### [ASSIGNMENT]
Exactly reproduce the lines from the top of the entries below through the line containing "syntax, which departs", with both ends included.

[Dataset excerpts]
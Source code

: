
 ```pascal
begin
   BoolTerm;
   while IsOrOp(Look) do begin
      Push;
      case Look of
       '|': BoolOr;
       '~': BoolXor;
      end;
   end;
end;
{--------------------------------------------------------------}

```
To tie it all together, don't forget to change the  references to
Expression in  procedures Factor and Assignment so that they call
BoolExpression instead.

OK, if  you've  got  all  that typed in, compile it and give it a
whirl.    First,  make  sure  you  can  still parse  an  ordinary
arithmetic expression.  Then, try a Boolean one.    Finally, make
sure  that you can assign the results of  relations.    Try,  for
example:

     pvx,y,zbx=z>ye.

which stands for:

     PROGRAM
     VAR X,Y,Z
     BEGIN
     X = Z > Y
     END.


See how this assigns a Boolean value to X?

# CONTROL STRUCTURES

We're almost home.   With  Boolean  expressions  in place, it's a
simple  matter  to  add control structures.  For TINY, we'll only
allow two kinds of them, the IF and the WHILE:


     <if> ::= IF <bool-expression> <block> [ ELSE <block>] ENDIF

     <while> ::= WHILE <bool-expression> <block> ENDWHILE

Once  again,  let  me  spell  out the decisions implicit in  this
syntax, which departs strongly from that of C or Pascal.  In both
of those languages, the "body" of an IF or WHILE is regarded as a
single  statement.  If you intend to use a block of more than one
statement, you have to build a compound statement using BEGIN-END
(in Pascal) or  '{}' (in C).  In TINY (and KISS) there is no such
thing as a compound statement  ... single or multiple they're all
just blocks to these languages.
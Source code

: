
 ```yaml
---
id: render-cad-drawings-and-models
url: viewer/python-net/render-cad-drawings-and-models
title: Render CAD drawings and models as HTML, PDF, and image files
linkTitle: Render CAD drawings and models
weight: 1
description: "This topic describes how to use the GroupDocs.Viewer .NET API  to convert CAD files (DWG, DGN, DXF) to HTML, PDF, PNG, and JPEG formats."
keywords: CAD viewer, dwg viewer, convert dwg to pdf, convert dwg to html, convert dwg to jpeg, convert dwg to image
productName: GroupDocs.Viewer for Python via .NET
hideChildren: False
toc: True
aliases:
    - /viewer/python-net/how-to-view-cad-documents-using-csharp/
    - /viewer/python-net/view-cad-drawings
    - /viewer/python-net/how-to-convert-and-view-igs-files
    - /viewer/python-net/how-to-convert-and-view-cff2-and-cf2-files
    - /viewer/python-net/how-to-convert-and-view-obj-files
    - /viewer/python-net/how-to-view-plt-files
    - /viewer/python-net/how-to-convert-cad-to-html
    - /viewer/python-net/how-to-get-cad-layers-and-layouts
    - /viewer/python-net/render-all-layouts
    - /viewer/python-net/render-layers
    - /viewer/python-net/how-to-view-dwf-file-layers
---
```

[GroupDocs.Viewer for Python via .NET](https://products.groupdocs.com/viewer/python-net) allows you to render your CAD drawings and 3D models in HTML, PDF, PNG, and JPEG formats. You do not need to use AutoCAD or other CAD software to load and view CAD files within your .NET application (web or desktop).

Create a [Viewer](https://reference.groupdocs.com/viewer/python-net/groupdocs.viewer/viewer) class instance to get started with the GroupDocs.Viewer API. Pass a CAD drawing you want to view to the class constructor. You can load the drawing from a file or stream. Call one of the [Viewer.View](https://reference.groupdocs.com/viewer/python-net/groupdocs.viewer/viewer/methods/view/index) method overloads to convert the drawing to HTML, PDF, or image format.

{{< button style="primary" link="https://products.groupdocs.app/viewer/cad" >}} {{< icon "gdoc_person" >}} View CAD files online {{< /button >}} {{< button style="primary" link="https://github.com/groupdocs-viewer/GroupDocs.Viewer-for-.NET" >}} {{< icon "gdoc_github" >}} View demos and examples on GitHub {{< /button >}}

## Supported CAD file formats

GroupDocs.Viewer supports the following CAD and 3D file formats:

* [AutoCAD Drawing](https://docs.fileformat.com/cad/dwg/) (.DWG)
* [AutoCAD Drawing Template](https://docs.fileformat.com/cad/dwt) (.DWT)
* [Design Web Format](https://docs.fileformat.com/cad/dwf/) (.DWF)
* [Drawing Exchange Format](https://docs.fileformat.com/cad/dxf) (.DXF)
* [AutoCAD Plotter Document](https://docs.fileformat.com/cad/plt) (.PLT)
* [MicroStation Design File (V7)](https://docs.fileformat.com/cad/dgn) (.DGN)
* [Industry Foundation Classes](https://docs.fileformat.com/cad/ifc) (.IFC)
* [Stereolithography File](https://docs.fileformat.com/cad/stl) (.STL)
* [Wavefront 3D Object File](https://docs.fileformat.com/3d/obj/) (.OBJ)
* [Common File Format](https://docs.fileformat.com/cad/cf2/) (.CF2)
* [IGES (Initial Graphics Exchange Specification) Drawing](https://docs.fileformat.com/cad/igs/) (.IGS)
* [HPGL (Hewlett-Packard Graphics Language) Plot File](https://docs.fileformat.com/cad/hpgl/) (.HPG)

### [ANSWER SECTION]
Source code

:
 ```pascal
begin
   BoolTerm;
   while IsOrOp(Look) do begin
      Push;
      case Look of
       '|': BoolOr;
       '~': BoolXor;
      end;
   end;
end;
{--------------------------------------------------------------}

```
To tie it all together, don't forget to change the  references to
Expression in  procedures Factor and Assignment so that they call
BoolExpression instead.

OK, if  you've  got  all  that typed in, compile it and give it a
whirl.    First,  make  sure  you  can  still parse  an  ordinary
arithmetic expression.  Then, try a Boolean one.    Finally, make
sure  that you can assign the results of  relations.    Try,  for
example:

     pvx,y,zbx=z>ye.

which stands for:

     PROGRAM
     VAR X,Y,Z
     BEGIN
     X = Z > Y
     END.


See how this assigns a Boolean value to X?

# CONTROL STRUCTURES

We're almost home.   With  Boolean  expressions  in place, it's a
simple  matter  to  add control structures.  For TINY, we'll only
allow two kinds of them, the IF and the WHILE:


     <if> ::= IF <bool-expression> <block> [ ELSE <block>] ENDIF

     <while> ::= WHILE <bool-expression> <block> ENDWHILE

Once  again,  let  me  spell  out the decisions implicit in  this
syntax, which departs strongly from that of C or Pascal.  In both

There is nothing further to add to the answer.